Síndrome de Burnout: como prevenir e ajudar os colaboradores?

A Síndrome de Burnout é hoje um dos principais sinais de alerta sobre o impacto do trabalho na saúde mental. Dados do INSS divulgados em 2025, publicados no Terra, indicam que os afastamentos por questões psicológicas cresceram 143% nos últimos anos, refletindo o avanço da exaustão emocional, da sobrecarga e da pressão constante por produtividade.

Esse cenário afeta diretamente o bem-estar dos profissionais e o desempenho das empresas. Rotinas intensas, metas excessivas, falta de apoio e dificuldade de desconexão estão entre os fatores que favorecem o esgotamento profissional e tornam o ambiente de trabalho um gatilho para o estresse ocupacional crônico.

A boa notícia é que esse quadro pode ser prevenido. Com informação, práticas de gestão mais humanas e ações voltadas ao equilíbrio entre vida pessoal e profissional, é possível reduzir riscos e construir ambientes corporativos mais saudáveis. A seguir, você vai entender como o Burnout se desenvolve e quais atitudes ajudam a evitá-lo.

O que é a Síndrome de Burnout?

A Síndrome de Burnout, também chamada de Síndrome do Esgotamento Profissional, é um distúrbio psíquico relacionado ao trabalho, caracterizado por estresse intenso, exaustão emocional e esgotamento físico causados por condições laborais desgastantes. 

Esse quadro costuma surgir em contextos de excesso de trabalho, alta cobrança, competitividade constante e responsabilidade elevada, levando à perda de energia, desmotivação e queda de desempenho.

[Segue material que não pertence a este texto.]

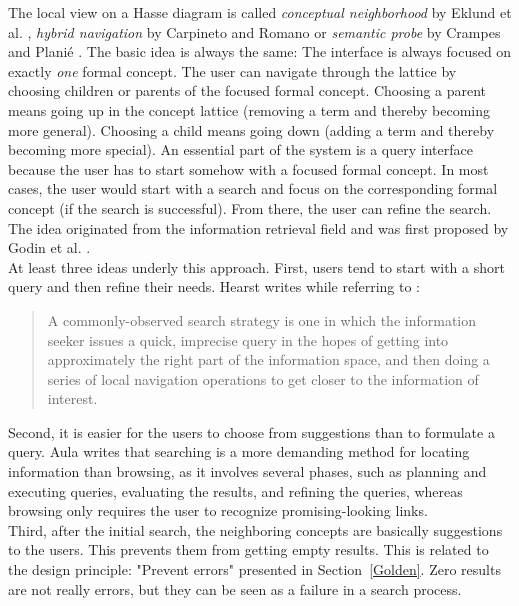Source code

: \documentclass[11pt]{report}
\begin{document}
The local view on a Hasse diagram is called \textit{conceptual neighborhood} by Eklund et al. \cite{Eklund2009,Eklund2012}, \textit{hybrid navigation} by Carpineto and Romano \cite{Carpineto1996} or \textit{semantic probe} by Crampes and Planié \cite{crampes2014visualizing}. The basic idea is always the same: The interface is always focused on exactly \textit{one} formal concept. The user can navigate through the lattice by choosing children or parents of the focused formal concept. Choosing a parent means going up in the concept lattice (removing a term and thereby becoming more general). Choosing a child means going down (adding a term and thereby becoming more special). An essential part of the system is a query interface because the user has to start somehow with a focused formal concept. In most cases, the user would start with a search and focus on the corresponding formal concept (if the search is successful). From there, the user can refine the search. The idea originated from the information retrieval field and was first proposed by Godin et al. \cite{Godin1989}. \\

At least three ideas underly this approach. First, users tend to start with a short query and then refine their needs. Hearst \cite{Hearst2009} writes while referring to \cite{Marchionini2006,Bates1990}:
\begin{quote}
	A commonly-observed search strategy is one in which the information seeker issues a quick, imprecise query in the hopes of getting into approximately the right part of the information space, and then doing a series of local navigation operations to get closer to the information of interest.
\end{quote}

Second, it is easier for the users to choose from suggestions than to formulate a query. Aula \cite{Aula2005} writes that searching is a more demanding method for locating information than browsing, as it involves several phases, such as planning and executing queries, evaluating the results, and refining the queries, whereas browsing only requires the user to recognize promising-looking links. \\

Third, after the initial search, the neighboring concepts are basically suggestions to the users. This prevents them from getting empty results. This is related to the design principle: "Prevent errors" presented in Section~\ref{Golden}. Zero results are not really errors, but they can be seen as a failure in a search process.\\
\end{document}
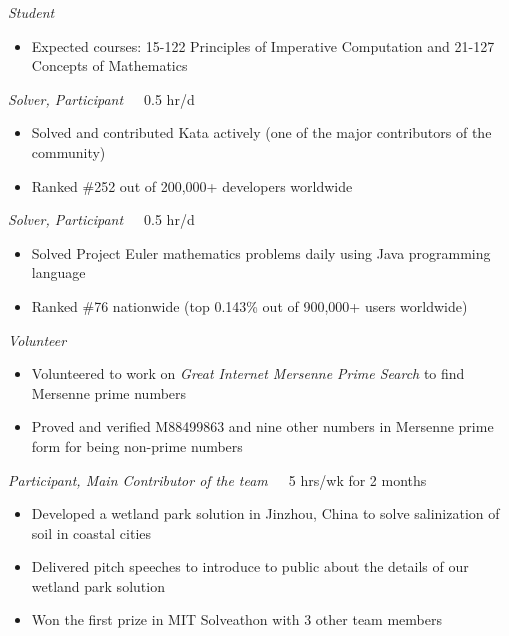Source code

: \documentclass{resume}
\begin{document}
\emph{Student}
\begin{itemize}
  \item Expected courses: 15-122 Principles of Imperative Computation and 21-127 Concepts of Mathematics
\end{itemize}

\emph{Solver, Participant}\ \ \ 0.5 hr/d
\begin{itemize}
  \item Solved and contributed Kata actively (one of the major contributors of the community)
  \item Ranked \#252 out of 200,000+ developers worldwide
\end{itemize}

\emph{Solver, Participant}\ \ \ 0.5 hr/d
\begin{itemize}
  \item Solved Project Euler mathematics problems daily using Java programming language
  \item Ranked \#76 nationwide (top 0.143\% out of 900,000+ users worldwide)
\end{itemize}

\emph{Volunteer}
\begin{itemize}
  \item Volunteered to work on \emph{Great Internet Mersenne Prime Search} to find Mersenne prime numbers
  \item Proved and verified M88499863 and nine other numbers in Mersenne prime form for being non-prime numbers
\end{itemize}

\emph{Participant, Main Contributor of the team}\ \ \ 5 hrs/wk for 2 months
\begin{itemize}
  \item Developed a wetland park solution in Jinzhou, China to solve salinization of soil in coastal cities
  \item Delivered pitch speeches to introduce to public about the details of our wetland park solution
  \item Won the first prize in MIT Solveathon with 3 other team members
\end{itemize}
\end{document}

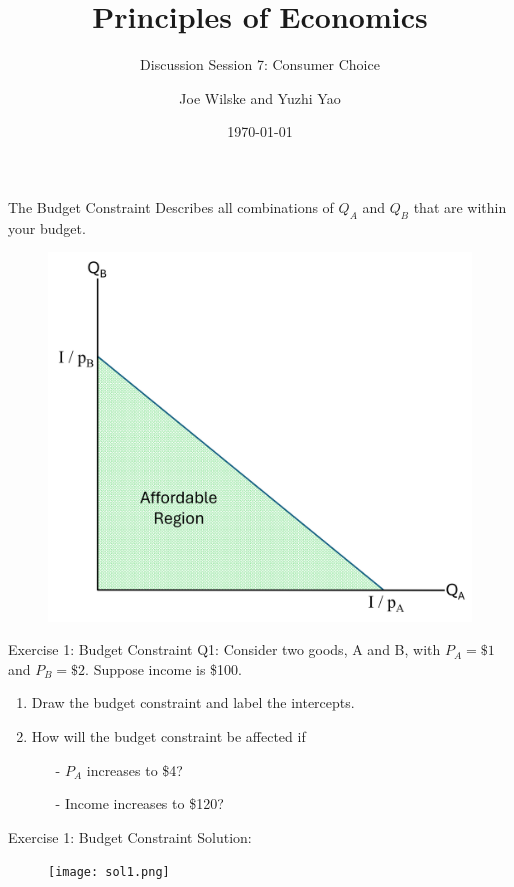 \documentclass[9pt, handout]{beamer}
\title{Principles of Economics}
\subtitle{Discussion Session 7: Consumer Choice}
\author{Joe Wilske and Yuzhi Yao}
\institute{Boston College}
\date{\today}
\begin{document}
\frame{\titlepage}

\begin{frame}{The Budget Constraint}
    Describes all combinations of $Q_A$ and $Q_B$ that are within your budget.
    \begin{figure}
        \centering
        \includegraphics[width=0.65\linewidth]{budget_region.png}
    \end{figure}
\end{frame}

\begin{frame}{Exercise 1: Budget Constraint}
    Q1: Consider two goods, A and B, with $P_A=\$1$ and $P_B=\$2$. Suppose income is \$100. 
    \vspace{7pt}
    \begin{enumerate}
        \item Draw the budget constraint and label the intercepts.
        \vspace{7pt}
        \item How will the budget constraint be affected if 
        \vspace{5pt}
        \begin{itemize}
            \item[-] $P_A$ increases to \$4?
            \vspace{5pt}
            \item[-] Income increases to \$120?
        \end{itemize}
    \end{enumerate}
    \vspace{1.5in}
\end{frame}

\begin{frame}{Exercise 1: Budget Constraint}
    Solution: 
    \begin{figure}
        \centering
        \texttt{[image: sol1.png]}
    \end{figure}
\end{frame}
\end{document}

Quando não reconhecida, a síndrome pode contribuir para o desenvolvimento de ansiedade, depressão e conflitos no ambiente profissional

O Burnout é descrito na Classificação Internacional de Doenças (CID-11) como um fenômeno ocupacional, associado ao estresse crônico no trabalho que não foi adequadamente gerenciado.

Quais são os sintomas da Síndrome de Burnout?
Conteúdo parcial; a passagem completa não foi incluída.